Saved data entries
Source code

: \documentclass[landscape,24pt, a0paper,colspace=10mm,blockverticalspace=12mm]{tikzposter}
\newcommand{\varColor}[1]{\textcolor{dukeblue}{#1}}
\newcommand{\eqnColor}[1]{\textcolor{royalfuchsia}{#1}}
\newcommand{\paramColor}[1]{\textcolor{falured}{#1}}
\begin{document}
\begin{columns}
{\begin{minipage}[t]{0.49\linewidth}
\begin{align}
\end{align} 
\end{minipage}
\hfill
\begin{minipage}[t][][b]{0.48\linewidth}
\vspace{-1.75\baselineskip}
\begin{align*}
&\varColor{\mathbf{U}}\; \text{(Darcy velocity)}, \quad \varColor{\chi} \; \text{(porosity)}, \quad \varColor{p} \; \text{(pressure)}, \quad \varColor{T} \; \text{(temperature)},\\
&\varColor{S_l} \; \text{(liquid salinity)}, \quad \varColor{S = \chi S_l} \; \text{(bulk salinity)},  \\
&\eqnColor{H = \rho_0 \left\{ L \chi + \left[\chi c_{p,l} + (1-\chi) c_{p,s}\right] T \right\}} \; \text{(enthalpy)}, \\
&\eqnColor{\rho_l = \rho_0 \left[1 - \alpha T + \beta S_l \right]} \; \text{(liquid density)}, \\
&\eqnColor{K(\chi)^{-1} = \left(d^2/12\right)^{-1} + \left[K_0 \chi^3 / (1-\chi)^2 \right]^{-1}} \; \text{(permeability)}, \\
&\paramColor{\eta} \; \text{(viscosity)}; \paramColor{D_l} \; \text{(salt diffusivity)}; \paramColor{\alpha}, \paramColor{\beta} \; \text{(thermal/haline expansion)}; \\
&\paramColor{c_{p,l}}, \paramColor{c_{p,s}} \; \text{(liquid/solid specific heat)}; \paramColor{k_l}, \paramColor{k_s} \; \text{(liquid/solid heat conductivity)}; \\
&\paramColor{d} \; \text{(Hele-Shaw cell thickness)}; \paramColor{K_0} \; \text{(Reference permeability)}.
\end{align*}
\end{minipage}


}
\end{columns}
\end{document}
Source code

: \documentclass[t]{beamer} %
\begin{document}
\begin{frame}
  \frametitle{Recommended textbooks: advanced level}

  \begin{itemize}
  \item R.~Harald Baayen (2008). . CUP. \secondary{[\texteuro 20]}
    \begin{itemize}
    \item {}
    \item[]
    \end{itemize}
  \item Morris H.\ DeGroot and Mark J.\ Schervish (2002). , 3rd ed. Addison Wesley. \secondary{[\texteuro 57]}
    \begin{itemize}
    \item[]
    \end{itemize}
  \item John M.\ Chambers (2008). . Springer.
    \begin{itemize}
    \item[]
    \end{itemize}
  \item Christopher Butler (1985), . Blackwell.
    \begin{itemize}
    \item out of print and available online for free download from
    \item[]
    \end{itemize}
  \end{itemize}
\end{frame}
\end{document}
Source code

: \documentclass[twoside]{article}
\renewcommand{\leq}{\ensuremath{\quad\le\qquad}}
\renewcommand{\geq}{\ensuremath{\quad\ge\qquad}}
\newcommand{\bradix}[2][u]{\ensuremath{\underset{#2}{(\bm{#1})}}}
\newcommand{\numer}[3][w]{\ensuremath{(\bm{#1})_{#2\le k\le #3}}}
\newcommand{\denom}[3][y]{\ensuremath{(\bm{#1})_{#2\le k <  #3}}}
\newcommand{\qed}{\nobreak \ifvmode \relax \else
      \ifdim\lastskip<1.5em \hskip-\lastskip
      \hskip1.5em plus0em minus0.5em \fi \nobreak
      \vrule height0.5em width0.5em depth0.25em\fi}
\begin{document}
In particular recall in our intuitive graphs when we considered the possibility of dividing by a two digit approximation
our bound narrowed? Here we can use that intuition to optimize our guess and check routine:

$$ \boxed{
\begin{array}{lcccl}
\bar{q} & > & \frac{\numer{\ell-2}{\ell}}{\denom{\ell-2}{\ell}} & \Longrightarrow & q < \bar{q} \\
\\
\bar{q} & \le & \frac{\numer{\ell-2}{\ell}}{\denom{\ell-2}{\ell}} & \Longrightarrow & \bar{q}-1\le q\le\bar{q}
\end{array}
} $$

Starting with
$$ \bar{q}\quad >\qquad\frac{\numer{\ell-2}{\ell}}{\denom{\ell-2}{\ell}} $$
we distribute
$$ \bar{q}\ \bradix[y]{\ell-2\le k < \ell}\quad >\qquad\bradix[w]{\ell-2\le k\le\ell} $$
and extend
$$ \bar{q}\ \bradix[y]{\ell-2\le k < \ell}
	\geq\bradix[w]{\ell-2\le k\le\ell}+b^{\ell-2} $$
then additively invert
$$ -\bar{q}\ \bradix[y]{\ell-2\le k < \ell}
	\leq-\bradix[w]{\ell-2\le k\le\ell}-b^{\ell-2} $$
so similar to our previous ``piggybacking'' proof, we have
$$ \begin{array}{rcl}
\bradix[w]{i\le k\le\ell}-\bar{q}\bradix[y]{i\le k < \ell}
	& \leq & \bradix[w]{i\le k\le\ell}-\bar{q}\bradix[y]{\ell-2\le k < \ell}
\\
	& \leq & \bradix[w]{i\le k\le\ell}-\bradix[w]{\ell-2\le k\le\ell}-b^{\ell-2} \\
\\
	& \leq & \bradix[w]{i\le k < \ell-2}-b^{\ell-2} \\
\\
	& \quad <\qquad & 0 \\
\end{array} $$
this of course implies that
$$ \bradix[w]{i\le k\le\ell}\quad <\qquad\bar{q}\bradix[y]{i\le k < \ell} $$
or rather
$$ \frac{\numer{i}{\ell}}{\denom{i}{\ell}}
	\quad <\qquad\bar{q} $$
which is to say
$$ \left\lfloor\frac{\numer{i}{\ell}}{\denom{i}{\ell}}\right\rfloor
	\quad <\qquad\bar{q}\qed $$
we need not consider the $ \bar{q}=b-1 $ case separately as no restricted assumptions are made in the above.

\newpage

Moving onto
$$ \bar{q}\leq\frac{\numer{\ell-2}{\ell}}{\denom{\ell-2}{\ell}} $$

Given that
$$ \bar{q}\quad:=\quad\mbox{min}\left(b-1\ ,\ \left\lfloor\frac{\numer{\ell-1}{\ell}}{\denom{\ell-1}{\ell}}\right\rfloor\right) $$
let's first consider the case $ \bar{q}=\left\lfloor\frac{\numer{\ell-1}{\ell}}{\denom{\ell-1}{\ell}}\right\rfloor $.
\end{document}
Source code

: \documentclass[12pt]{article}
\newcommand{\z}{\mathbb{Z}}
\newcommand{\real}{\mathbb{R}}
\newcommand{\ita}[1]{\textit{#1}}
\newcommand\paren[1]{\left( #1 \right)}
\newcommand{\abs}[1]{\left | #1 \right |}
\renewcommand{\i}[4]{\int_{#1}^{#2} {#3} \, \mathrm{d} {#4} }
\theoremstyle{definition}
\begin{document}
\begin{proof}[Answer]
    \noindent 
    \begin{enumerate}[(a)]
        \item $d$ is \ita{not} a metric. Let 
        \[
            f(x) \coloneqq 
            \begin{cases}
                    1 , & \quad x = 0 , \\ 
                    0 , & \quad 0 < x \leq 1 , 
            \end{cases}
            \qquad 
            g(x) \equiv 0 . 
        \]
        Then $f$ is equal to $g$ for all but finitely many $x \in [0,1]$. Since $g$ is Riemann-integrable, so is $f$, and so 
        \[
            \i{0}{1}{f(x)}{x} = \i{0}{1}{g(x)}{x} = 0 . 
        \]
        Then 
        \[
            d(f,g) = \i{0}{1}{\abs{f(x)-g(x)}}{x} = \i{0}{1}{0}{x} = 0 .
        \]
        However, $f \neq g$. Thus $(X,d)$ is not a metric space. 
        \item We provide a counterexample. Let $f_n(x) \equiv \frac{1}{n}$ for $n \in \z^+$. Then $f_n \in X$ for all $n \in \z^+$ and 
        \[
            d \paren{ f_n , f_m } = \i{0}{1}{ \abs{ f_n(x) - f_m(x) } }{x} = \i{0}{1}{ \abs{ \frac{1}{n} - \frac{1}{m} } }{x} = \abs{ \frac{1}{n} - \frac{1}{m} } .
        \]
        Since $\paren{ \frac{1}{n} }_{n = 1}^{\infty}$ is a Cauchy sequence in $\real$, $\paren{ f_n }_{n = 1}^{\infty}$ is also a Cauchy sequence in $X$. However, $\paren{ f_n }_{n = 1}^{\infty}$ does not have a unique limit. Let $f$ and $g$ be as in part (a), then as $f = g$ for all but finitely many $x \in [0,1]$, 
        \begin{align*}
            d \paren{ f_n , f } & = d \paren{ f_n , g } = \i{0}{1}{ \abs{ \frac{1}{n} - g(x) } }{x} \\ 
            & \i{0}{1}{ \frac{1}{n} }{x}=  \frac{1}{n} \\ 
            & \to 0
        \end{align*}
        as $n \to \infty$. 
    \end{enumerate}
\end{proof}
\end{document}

[WHAT NEEDS TO BE DONE]
Count the lines in the entries that hold the word "permeability", and give nothing but the total.

[RESULT OF THE TASK]
2